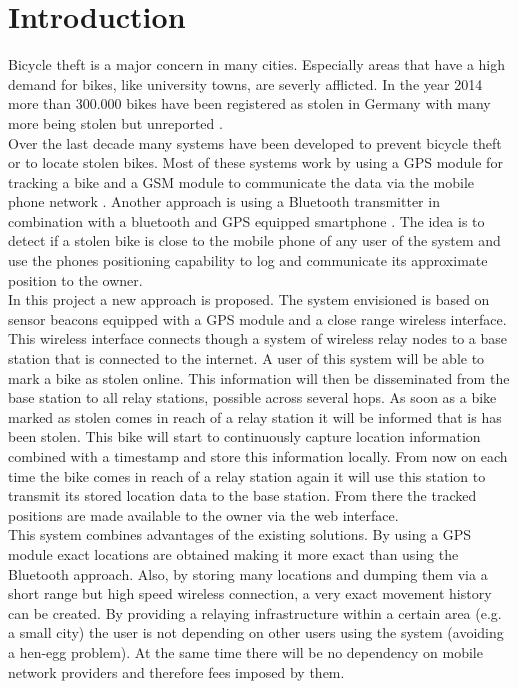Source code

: \documentclass[a4paper]{article}
\begin{document}
\section{Introduction}
Bicycle theft is a major concern in many cities. Especially areas that have a high demand for bikes, like university towns, are severly afflicted. In the year 2014 more than 300.000 bikes have been registered as stolen in Germany with many more being stolen but unreported \cite{bka}.\\
Over the last decade many systems have been developed to prevent bicycle theft or to locate stolen bikes. Most of these systems work by using a GPS module for tracking a bike and a GSM module to communicate the data via the mobile phone network \cite{golembike}. Another approach is using a Bluetooth transmitter in combination with a bluetooth and GPS equipped smartphone \cite{leash}. The idea is to detect if a stolen bike is close to the mobile phone of any user of the system and use the phones positioning capability to log and communicate its approximate position to the owner.\\
In this project a new approach is proposed. The system envisioned is based on sensor beacons equipped with a GPS module and a close range wireless interface. This wireless interface connects though a system of wireless relay nodes to a base station that is connected to the internet. A user of this system will be able to mark a bike as stolen online. This information will then be disseminated from the base station to all relay stations, possible across several hops. As soon as a bike marked as stolen comes in reach of a relay station it will be informed that is has been stolen. This bike will start to continuously capture location information combined with a timestamp and store this information locally. From now on each time the bike comes in reach of a relay station again it will use this station to transmit its stored location data to the base station. From there the tracked positions are made available to the owner via the web interface.\\
This system combines advantages of the existing solutions. By using a GPS module exact locations are obtained making it more exact than using the Bluetooth approach. Also, by storing many locations and dumping them via a short range but high speed wireless connection, a very exact movement history can be created. By providing a relaying infrastructure within a certain area (e.g. a small city) the user is not depending on other users using the system (avoiding a hen-egg problem). At the same time there will be no dependency on mobile network providers and therefore fees imposed by them.\\
\end{document}
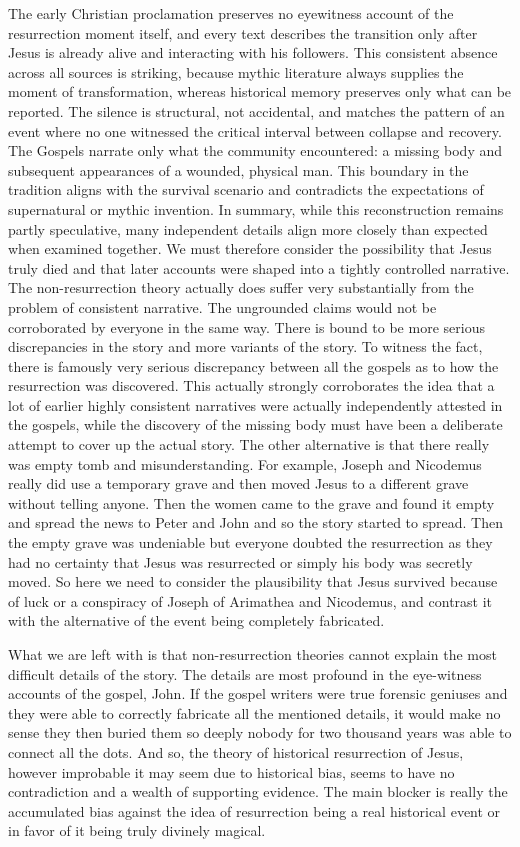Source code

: The early Christian proclamation preserves no eyewitness account of the resurrection moment itself, and every text describes the transition only after Jesus is already alive and interacting with his followers.
This consistent absence across all sources is striking, because mythic literature always supplies the moment of transformation, whereas historical memory preserves only what can be reported.
The silence is structural, not accidental, and matches the pattern of an event where no one witnessed the critical interval between collapse and recovery.
The Gospels narrate only what the community encountered: a missing body and subsequent appearances of a wounded, physical man.
This boundary in the tradition aligns with the survival scenario and contradicts the expectations of supernatural or mythic invention.
In summary, while this reconstruction remains partly speculative, many independent details align more closely than expected when examined together.
We must therefore consider the possibility that Jesus truly died and that later accounts were shaped into a tightly controlled narrative.
The non-resurrection theory actually does suffer very substantially from the problem of consistent narrative.
The ungrounded claims would not be corroborated by everyone in the same way.
There is bound to be more serious discrepancies in the story and more variants of the story.
To witness the fact, there is famously very serious discrepancy between all the gospels as to how the resurrection was discovered.
This actually strongly corroborates the idea that a lot of earlier highly consistent narratives were actually independently attested in the gospels, while the discovery of the missing body must have been a deliberate attempt to cover up the actual story.
The other alternative is that there really was empty tomb and misunderstanding.
For example, Joseph and Nicodemus really did use a temporary grave and then moved Jesus to a different grave without telling anyone.
Then the women came to the grave and found it empty and spread the news to Peter and John and so the story started to spread.
Then the empty grave was undeniable but everyone doubted the resurrection as they had no certainty that Jesus was resurrected or simply his body was secretly moved.
So here we need to consider the plausibility that Jesus survived because of luck or a conspiracy of Joseph of Arimathea and Nicodemus, and contrast it with the alternative of the event being completely fabricated.

What we are left with is that non-resurrection theories cannot explain the most difficult details of the story.
The details are most profound in the eye-witness accounts of the gospel, John.
If the gospel writers were true forensic geniuses and they were able to correctly fabricate all the mentioned details, it would make no sense they then buried them so deeply nobody for two thousand years was able to connect all the dots.
And so, the theory of historical resurrection of Jesus, however improbable it may seem due to historical bias, seems to have no contradiction and a wealth of supporting evidence.
The main blocker is really the accumulated bias against the idea of resurrection being a real historical event or in favor of it being truly divinely magical.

Action item: Your answer must consist solely of the lines above between the line holding "This actually strongly" and the line holding "The other alternative", inclusive, copied exactly.

Answer area:
This actually strongly corroborates the idea that a lot of earlier highly consistent narratives were actually independently attested in the gospels, while the discovery of the missing body must have been a deliberate attempt to cover up the actual story.
The other alternative is that there really was empty tomb and misunderstanding.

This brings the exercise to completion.